The club was also a hot spot for musicians, who would often come to watch bands and have drinks.  Notable customers included Jonathan Richman, members of R.E.M., Top Jimmy, Gil T, and Carlos Guitarlos (of  Top Jimmy & The Rhythm Pigs), Billy Bremner of Rockpile, Nino Del Pesco (The Lonesome Strangers), Viki Peterson (of The Bangles), Texacala Jones or Mike Martt (of Tex & the Horseheads), Bernie Bernstein (The Little Kings), Flea (of Red Hot Chili Peppers), Pope, Beck, Mike Savage (of Pigmy Love Circus), Texas Terri, and more with an inside few often invited to stay after hours to party with the infamous Danny "Dobbs" Wilson, founder and booker of the club, and his regular cast of characters which included Bernie the doorman, Autumn the bartender, floor security Clint, Tony T, Dirty Ed, The Pope and sound man Brian "Up-stein" Green.

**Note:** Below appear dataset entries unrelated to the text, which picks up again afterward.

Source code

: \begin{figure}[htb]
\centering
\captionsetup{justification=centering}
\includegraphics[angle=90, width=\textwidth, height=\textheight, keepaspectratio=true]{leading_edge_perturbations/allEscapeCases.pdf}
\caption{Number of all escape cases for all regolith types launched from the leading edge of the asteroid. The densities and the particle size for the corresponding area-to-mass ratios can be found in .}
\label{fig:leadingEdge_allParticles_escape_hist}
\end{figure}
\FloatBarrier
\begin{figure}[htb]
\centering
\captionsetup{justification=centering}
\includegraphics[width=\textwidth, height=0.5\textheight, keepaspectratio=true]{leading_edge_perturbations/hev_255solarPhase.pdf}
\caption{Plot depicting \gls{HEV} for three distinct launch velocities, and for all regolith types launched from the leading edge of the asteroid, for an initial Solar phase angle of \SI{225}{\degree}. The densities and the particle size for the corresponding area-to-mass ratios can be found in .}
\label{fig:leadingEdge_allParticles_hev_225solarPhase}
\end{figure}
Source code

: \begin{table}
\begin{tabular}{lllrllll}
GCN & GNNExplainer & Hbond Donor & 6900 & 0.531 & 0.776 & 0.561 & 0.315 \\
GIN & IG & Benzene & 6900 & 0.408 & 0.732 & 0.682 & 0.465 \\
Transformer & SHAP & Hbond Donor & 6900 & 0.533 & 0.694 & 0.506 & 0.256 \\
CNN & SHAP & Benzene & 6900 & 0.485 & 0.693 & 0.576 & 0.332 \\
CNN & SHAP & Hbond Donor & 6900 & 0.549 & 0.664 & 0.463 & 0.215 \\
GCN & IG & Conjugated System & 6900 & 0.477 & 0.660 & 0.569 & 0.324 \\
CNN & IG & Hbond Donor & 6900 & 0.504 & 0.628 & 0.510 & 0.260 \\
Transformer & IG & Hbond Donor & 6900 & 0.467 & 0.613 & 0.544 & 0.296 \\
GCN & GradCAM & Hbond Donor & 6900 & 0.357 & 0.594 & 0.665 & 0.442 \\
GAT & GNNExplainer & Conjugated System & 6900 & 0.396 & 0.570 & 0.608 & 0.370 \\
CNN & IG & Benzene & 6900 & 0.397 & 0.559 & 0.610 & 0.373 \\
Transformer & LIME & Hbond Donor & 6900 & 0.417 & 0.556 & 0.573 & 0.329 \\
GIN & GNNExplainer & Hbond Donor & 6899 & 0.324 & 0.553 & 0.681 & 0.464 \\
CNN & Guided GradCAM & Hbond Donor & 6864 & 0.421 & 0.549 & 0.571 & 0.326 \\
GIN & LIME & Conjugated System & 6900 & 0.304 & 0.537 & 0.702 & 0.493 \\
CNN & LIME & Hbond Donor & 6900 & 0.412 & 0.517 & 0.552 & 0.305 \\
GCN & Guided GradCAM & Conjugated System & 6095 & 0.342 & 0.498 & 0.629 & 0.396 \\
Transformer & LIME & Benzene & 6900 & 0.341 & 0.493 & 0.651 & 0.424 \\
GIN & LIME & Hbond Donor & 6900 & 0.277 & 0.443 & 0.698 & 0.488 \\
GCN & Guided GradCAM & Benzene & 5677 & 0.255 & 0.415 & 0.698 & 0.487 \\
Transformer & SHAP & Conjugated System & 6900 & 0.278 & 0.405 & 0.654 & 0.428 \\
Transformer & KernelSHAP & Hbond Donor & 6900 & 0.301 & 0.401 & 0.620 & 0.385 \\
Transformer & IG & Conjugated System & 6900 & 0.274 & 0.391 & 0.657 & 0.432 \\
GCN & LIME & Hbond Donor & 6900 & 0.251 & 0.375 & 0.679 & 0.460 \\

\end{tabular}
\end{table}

One could see the likes of Dwarves, Spoon, Fishbone, My Other Side, Meat Puppets, Backbiter, Impatient Youth, Red River, Suplex Slam, The Red Devils/Blue Shadows, DC-3, Rage Against the Machine, Dumpster, Dead, White, and Blue, White Zombie, Haunted Garage, Pennywise, Green Day, The Reverend Horton Heat, Top Jimmy, X, The Muffs, Wetherbell, Texorcist, Circle One, The Gears, The D.I.'s, Adolescents, Dogstar, The Uninvited, The Superkools, Claw Hammer, Two Free Stooges, The Flesh Eaters, Continental Drifters, Kyuss, Buglamp, Cake, The Scraps, Two Bass Hit, The Marigolds, The Jack Brewer Band, The Melodiacs, and The Skulls, among countless others.

The venue sustained a lightning bolt gash near the bar due to the 1994 Northridge earthquake.  The club continued to operate for three months after it was red tagged.  A fire marshall shut the venue down for good and Larry Mann moved his operations to Hell's Gate in the then, dangerous Yucca corridor.  The building was demolished and is now a parking lot for the MTA.

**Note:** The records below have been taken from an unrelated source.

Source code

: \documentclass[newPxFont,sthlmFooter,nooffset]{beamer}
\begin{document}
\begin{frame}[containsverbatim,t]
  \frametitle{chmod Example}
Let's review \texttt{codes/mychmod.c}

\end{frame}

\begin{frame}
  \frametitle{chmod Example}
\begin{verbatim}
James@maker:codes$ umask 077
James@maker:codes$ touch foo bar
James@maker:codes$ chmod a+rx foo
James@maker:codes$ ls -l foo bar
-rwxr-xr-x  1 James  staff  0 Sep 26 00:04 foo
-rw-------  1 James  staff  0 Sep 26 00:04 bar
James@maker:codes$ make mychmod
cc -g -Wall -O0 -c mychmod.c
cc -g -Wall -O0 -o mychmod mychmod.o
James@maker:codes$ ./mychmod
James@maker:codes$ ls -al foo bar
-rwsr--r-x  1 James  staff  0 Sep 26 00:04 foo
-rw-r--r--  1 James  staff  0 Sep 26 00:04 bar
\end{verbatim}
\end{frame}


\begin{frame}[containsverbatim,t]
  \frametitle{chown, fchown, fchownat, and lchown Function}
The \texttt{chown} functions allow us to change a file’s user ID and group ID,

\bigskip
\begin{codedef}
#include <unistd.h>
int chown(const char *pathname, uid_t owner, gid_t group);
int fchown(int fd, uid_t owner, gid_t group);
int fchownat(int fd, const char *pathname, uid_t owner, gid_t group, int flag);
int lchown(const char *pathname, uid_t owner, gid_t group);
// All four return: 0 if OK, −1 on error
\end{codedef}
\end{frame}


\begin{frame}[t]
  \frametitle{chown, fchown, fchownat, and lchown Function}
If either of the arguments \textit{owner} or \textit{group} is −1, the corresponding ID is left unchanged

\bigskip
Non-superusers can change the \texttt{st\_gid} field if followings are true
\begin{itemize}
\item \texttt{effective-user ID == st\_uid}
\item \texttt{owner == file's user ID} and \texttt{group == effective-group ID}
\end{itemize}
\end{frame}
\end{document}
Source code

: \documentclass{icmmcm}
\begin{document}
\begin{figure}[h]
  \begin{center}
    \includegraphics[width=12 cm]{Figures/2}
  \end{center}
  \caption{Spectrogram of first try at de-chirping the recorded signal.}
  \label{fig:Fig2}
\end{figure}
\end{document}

The Ski Room, a bar located at 5851 Sunset Blvd., a few blocks away from the club's former location, was renamed Raji's and run by the same family that ran the club in its last two years, until 2004, when it closed due to the gentrification of central Hollywood.
It's now called The Bar.

Danny "Dobbs" Wilson died in 2010.

Some scenes from Chris Cornell's 1999 music video "Can't Change Me" were shot at the club.